A History of Walking
by Rebecca Solnit

Reviewed by Steve Plocher

If you’re like me, you don’t find books or decide to read them: you stumble upon them.  Even if you’ve been looking for a particular novel, when you finally get to reading, it’s by chance: stumbling upon it in the bookstore.  Interesting passages in textbooks are stumbled upon as well.  When I stumbled upon Rebecca Solnit’s Wanderlust: A History of Walking, I was met with a book made for us stumblers: it is a meandering book.  The reading experience is like a walk through the book’s diverse territory, and we read it not as wide-eyed hikers but by moseying at a steady pace.  Solnit investigates the broad history of walking in many ways, progressing from philosophy to evolution to politics, each chapter a gentle but interesting foray into the history of one of the most basic human behaviors, in a book to which one can turn repeatedly to set out on new adventures.

The first section of the book, titled “The Pace of Our Thoughts,” begins to explore the multifaceted experience of walking—the physiological evolution of walking and several of its implications, the religious experience of pilgrimage, the philosophical experiences of walking in order to think, the movements involved in walking, and the nature of stories that are tied to walking.  The exploration, which traces references to walking by Jean-Jacques Rousseau but cites art and architecture to speculate about its earlier significance, is interspersed with tales of the author’s meandering experience, her interactions with experts as she researched, and her walks with friends in the desert of the southwestern United States.

Throughout Wanderlust, Solnit looks deeply into many of the ways in which walking has embedded itself in culture.  Scattered among the bigger discussions are insights about walking’s influence on figurative expressions, on rhythm in poetry, and on how space and time are conceived.  Her book presents walking as a force and theme that permeates human history.

Solnit focuses on the role of walking for pleasure, outlining it origins as a phenomenon to romanticism.  In the second section of the book, “From the Garden to the Wild,” she explores the literature surrounding this form of walking, from William Wordsworth’s hikes and Jane Austen’s gardens to the wilderness essays of the transcendentalists.  In the twentieth century, the tradition evolved into tales of exceedingly long walks, notably thousand-mile treks by John Muir and others.  Solnit relates her findings with a gentle tone, adding to the sense of a calm walk, and her history is laced with light humor.  For example, she laments of the long trekkers: “Alas, many of these long-distance writers are not fascinating thinkers, and it’s a dubious premise that someone who would be dull to walk round the corner with must be fascinating for a six-month trek” (127).

Wanderlust covers such vast ground that there is literally something for everyone from all walks of life; virtually all fields of interest and eras of history are represented.  She discusses mountaineering and its evolution, poetry and its reaction to walking, the emergence of walking organizations such as the Sierra Club, and issues of land use and property rights in the United States and Britain.  In the third section of the book, “Lives of the Streets,” she moves to urban forms of walking, discussing urban planning, the role of streets for parades and protests, and people’s ability to walk safely.

The book also offers continual distraction: along the footer of each page is an alternate route to follow, a trail of short excerpts from literature throughout the ages, offering snapshots of walks and related thoughts. 

Not far below the surface, throughout the book, Solnit puts forth her argument about the importance of walking as a time to think, a time that increasingly is disappearing.
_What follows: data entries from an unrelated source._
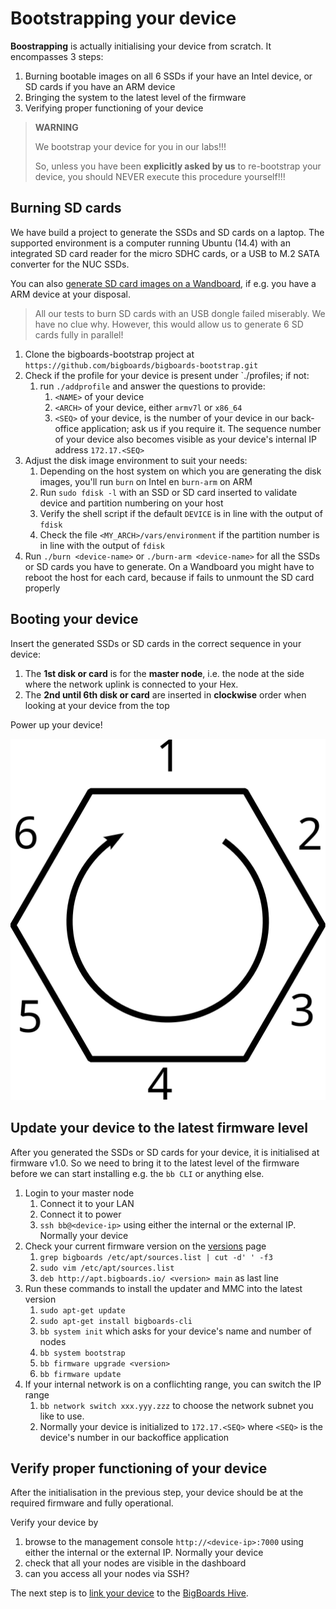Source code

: # Bootstrapping your device

**Boostrapping** is actually initialising your device from scratch. It encompasses 3 steps: 

1. Burning bootable images on all 6 SSDs if your have an Intel device, or SD cards if you have an ARM device
1. Bringing the system to the latest level of the firmware
1. Verifying proper functioning of your device

> **WARNING**
> 
> We bootstrap your device for you in our labs!!! 
>
> So, unless you have been **explicitly asked by us** to re-bootstrap your device,  you should NEVER execute this procedure yourself!!!


## Burning SD cards
We have build a project to generate the SSDs and SD cards on a laptop. The supported environment is a 
computer running Ubuntu (14.4) with an integrated SD card reader for the micro SDHC cards, or a USB to 
M.2 SATA converter for the NUC SSDs. 

You can also [generate SD card images on a Wandboard](generate_SD_wandboard.md), if e.g. you have a ARM device at your disposal. 

> All our tests to burn SD cards with an USB dongle failed miserably. We have no clue why. However, this would allow us to generate 6 SD cards fully in parallel!

1. Clone the bigboards-bootstrap project at `https://github.com/bigboards/bigboards-bootstrap.git`
1. Check if the profile for your device is present under `./profiles; if not: 
    1. run `./addprofile` and answer the questions to provide:
        1. `<NAME>` of your device
        1. `<ARCH>` of your device, either `armv7l` or `x86_64` 
        1. `<SEQ>` of your device, is the number of your device in our back-office application; ask us if you require it. The sequence number of your device also becomes visible as your device's internal IP address `172.17.<SEQ>`
1. Adjust the disk image environment to suit your needs:
    1. Depending on the host system on which you are generating the disk images, you'll run `burn` on Intel en `burn-arm` on ARM
    1. Run `sudo fdisk -l` with an SSD or SD card inserted to validate device and partition numbering on your host
    1. Verify the shell script if the default `DEVICE` is in line with the output of `fdisk`  
    1. Check the file `<MY_ARCH>/vars/environment` if the partition number is in line with the output of `fdisk`    
1. Run `./burn <device-name>` or `./burn-arm <device-name>` for all the SSDs or SD cards you have to generate. On a Wandboard you might have to reboot the host for each card, because if fails to unmount the SD card properly  

## Booting your device

Insert the generated SSDs or SD cards in the correct sequence in your device: 

1. The **1st disk or card** is for the **master node**, i.e. the node at the side where the network uplink is connected to your Hex.
1. The **2nd until 6th disk or card** are inserted in **clockwise** order when looking at your device from the top

Power up your device!

![Hex and order of nodes](../images/hex-nodes.svg)

## Update your device to the latest firmware level
After you generated the SSDs or SD cards for your device, it is initialised at firmware v1.0. 
So we need to bring it to the latest level of the firmware before we can start installing 
e.g. the `bb CLI` or anything else.

1. Login to your master node
	1. Connect it to your LAN
	1. Connect it to power
	1. `ssh bb@<device-ip>` using either the internal or the external IP. Normally your device
1. Check your current firmware version on the [versions](./versions.md) page
	1. `grep bigboards /etc/apt/sources.list | cut -d' ' -f3`
	1. `sudo vim /etc/apt/sources.list`
	1. `deb http://apt.bigboards.io/ <version> main` as last line
1. Run these commands to install the updater and MMC into the latest version
	1. `sudo apt-get update`
	1. `sudo apt-get install bigboards-cli`
	1. `bb system init` which asks for your device's name and number of nodes
	1. `bb system bootstrap`
	1. `bb firmware upgrade <version>`
	1. `bb firmware update`
1. If your internal network is on a conflichting range, you can switch the IP range
	1. `bb network switch xxx.yyy.zzz` to choose the network subnet you like to use.
	1. Normally your device is initialized to `172.17.<SEQ>` where `<SEQ>` is the device's number in our backoffice application

## Verify proper functioning of your device
After the initialisation in the previous step, your device should be at the required firmware and fully operational. 

Verify your device by 

1. browse to the management console `http://<device-ip>:7000` using either the internal or the external IP. Normally your device
1. check that all your nodes are visible in the dashboard
1. can you access all your nodes via SSH?

The next step is to [link your device](link.md) to the [BigBoards Hive](hive.md).
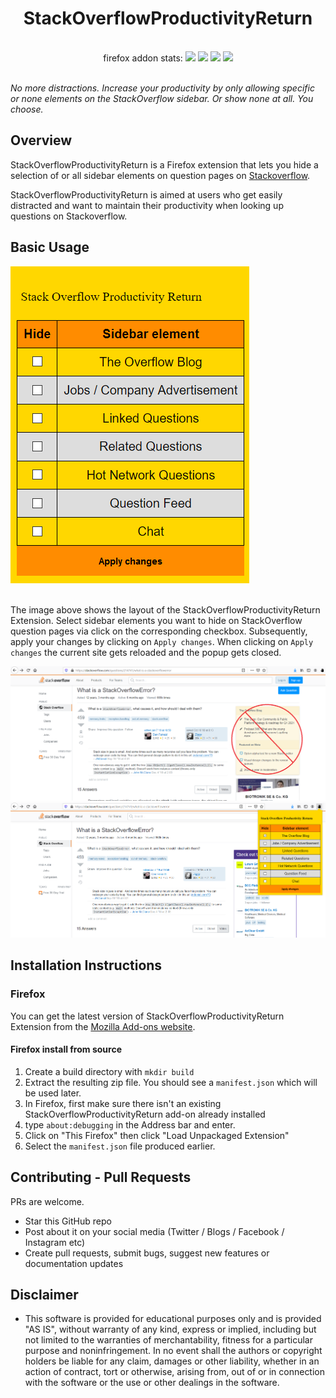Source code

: <h1 align="center">StackOverflowProductivityReturn</h1>

<div align="center">
    <br> firefox addon stats:
    <img src="https://badgen.net/amo/users/soproductivityreturn" >
    <img src="https://badgen.net/amo/rating/soproductivityreturn" >
    <img src="https://badgen.net/amo/reviews/soproductivityreturn" >
    <img src="https://badgen.net/amo/v/soproductivityreturn" >
</div>

<br>

*No more distractions. Increase your productivity by only allowing specific or none elements on the StackOverflow sidebar. Or show none at all. You choose.*

## Overview
StackOverflowProductivityReturn is a Firefox extension that lets you hide a selection of or all sidebar elements on question pages on [Stackoverflow](https://stackoverflow.com/).

StackOverflowProductivityReturn is aimed at users who get easily distracted and want to maintain their productivity when looking up questions on Stackoverflow.

## Basic Usage
<img src="img/Popup.png">

<br> The image above shows the layout of the StackOverflowProductivityReturn Extension. Select sidebar elements you want to hide on StackOverflow question pages via click on the corresponding checkbox. Subsequently, apply your changes by clicking on `Apply changes`. When clicking on `Apply changes` the current site gets reloaded and the popup gets closed.

<img src="img/ElementsShown.png">
<img src="img/ElementsHidden.png">

## Installation Instructions

### Firefox
You can get the latest version of StackOverflowProductivityReturn Extension from the [Mozilla Add-ons website](https://addons.mozilla.org/de/firefox/addon/soproductivityreturn/).

#### Firefox install from source

1. Create a build directory with `mkdir build`
2. Extract the resulting zip file. You should see a `manifest.json` which will be used later.
3. In Firefox, first make sure there isn't an existing StackOverflowProductivityReturn add-on already installed
4. type `about:debugging` in the Address bar and enter.
5. Click on "This Firefox" then click "Load Unpackaged Extension"
6. Select the `manifest.json` file produced earlier.

## Contributing - Pull Requests
PRs are welcome.
- Star this GitHub repo
- Post about it on your social media (Twitter / Blogs / Facebook / Instagram etc)
- Create pull requests, submit bugs, suggest new features or documentation updates

## Disclaimer
* This software is provided for educational purposes only and
is provided "AS IS", without warranty of any kind, express or
implied, including but not limited to the warranties of merchantability, fitness for a particular purpose and noninfringement. In no event shall the authors or copyright holders be liable for any claim, damages or other liability, whether in an action of contract, tort or otherwise, arising from, out of or in connection with the software or the use or other dealings in the software.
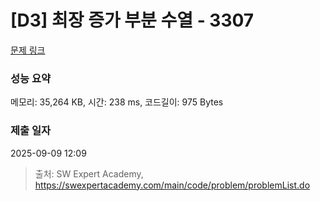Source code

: # [D3] 최장 증가 부분 수열 - 3307 

[문제 링크](https://swexpertacademy.com/main/code/problem/problemDetail.do?contestProbId=AWBOKg-a6l0DFAWr) 

### 성능 요약

메모리: 35,264 KB, 시간: 238 ms, 코드길이: 975 Bytes

### 제출 일자

2025-09-09 12:09



> 출처: SW Expert Academy, https://swexpertacademy.com/main/code/problem/problemList.do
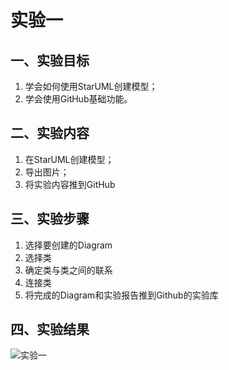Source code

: # 实验一

## 一、实验目标

1. 学会如何使用StarUML创建模型；
2. 学会使用GitHub基础功能。

## 二、实验内容

1. 在StarUML创建模型；
2. 导出图片；
3. 将实验内容推到GitHub

## 三、实验步骤

1. 选择要创建的Diagram
2. 选择类
3. 确定类与类之间的联系
4. 连接类
5. 将完成的Diagram和实验报告推到Github的实验库

## 四、实验结果

![实验一](./model1.jpg)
The final section, “Past the End of the Road,” covers the development of suburbs and a car-based American society, which she finds harmful to personal thought and community.  In a world where walking is often carried out on treadmills, Solnit offers Wanderlust as a presentation of the rich history of a simple activity and as an effort to nudge American society back into the health that walking, in all its true forms, encourages.  In this effort, Solnit manages to be thorough without being overwhelming.  Her convincing and educational writing allows for being picked up and set down, making for a book that encourages division into multiple expeditions into it and blessedly lets one pause from reading to get up and walk somewhere.

Rebecca Solnit, Wanderlust: A History of Walking, New York: Penguin, 2001.  ISBN 9780140286014.  $16.00.